## [YOUR OBJECTIVE]
Using the records below, count the lines containing "command" and give only the total.

## [THE RECORDS]
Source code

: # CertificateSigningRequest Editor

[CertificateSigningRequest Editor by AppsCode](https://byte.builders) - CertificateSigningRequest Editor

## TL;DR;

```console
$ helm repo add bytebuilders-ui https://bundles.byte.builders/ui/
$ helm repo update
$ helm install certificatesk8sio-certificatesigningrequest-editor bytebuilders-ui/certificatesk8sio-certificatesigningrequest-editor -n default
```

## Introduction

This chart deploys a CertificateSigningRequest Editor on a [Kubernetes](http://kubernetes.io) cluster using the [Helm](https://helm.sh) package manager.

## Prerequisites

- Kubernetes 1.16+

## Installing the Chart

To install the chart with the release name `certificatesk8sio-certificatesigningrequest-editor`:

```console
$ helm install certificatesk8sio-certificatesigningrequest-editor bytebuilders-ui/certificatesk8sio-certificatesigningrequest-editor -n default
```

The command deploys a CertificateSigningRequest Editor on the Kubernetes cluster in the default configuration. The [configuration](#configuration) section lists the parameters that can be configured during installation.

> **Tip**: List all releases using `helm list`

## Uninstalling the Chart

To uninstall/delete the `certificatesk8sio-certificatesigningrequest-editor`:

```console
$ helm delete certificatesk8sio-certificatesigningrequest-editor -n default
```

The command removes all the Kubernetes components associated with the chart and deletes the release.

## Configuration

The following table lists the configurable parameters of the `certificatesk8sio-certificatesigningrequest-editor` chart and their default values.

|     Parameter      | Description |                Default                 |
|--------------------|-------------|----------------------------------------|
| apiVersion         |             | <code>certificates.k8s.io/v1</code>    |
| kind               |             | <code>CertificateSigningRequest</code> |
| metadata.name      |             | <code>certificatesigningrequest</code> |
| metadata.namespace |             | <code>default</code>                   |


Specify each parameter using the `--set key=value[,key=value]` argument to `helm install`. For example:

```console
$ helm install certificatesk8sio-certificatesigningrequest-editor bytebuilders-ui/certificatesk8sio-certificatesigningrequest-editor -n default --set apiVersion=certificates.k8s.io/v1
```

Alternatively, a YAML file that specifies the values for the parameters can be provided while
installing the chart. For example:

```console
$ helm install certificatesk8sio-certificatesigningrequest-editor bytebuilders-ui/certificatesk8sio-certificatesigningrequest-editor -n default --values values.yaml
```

## [EXERCISE RESPONSE]
2